─── INPUT FOR THIS TASK ───
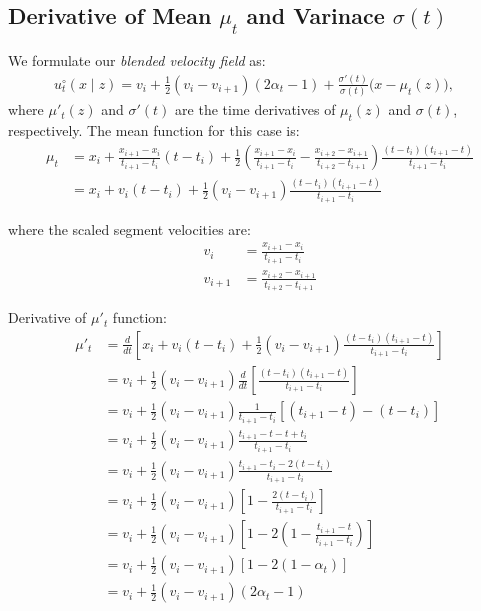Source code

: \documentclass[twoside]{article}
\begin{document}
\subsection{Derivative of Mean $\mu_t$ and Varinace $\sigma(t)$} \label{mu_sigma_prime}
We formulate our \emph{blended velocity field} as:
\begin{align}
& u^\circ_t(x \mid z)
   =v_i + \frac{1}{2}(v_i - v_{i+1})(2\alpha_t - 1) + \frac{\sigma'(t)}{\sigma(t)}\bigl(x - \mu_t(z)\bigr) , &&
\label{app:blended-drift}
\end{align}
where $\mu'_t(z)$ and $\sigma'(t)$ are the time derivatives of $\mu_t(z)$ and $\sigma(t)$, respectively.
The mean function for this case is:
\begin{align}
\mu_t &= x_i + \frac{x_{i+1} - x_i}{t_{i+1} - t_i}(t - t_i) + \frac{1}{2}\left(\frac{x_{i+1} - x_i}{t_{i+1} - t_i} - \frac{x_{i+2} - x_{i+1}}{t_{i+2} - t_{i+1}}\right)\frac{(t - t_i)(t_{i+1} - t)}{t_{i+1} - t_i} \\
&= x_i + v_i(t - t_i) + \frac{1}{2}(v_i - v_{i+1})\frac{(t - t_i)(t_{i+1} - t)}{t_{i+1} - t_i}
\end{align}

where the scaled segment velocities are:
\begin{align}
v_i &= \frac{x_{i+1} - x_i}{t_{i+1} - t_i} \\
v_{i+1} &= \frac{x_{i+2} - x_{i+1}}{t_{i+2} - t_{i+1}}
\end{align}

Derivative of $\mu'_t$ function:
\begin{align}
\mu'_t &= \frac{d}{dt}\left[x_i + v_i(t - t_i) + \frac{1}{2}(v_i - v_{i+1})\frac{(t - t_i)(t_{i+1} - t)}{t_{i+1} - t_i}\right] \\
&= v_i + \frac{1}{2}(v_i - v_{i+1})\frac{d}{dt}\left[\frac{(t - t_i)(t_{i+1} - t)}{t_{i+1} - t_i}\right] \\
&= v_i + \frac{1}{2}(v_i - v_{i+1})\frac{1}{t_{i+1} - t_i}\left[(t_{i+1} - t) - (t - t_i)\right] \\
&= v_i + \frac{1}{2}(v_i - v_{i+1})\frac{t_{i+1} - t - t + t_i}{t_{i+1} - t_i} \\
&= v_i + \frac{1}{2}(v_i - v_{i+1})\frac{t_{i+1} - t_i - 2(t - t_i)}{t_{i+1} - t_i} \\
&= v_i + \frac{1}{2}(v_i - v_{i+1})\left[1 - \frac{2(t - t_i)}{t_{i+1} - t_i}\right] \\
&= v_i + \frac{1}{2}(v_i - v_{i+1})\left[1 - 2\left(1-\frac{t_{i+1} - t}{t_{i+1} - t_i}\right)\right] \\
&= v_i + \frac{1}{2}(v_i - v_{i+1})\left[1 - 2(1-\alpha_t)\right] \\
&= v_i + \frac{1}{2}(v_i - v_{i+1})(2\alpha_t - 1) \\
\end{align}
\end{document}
───
▶ _ABOUT THIS TASK_
Determine how many lines in the entries above contain the word "function", and respond with the number alone.

▶ _REPLY TO THE TASK_
2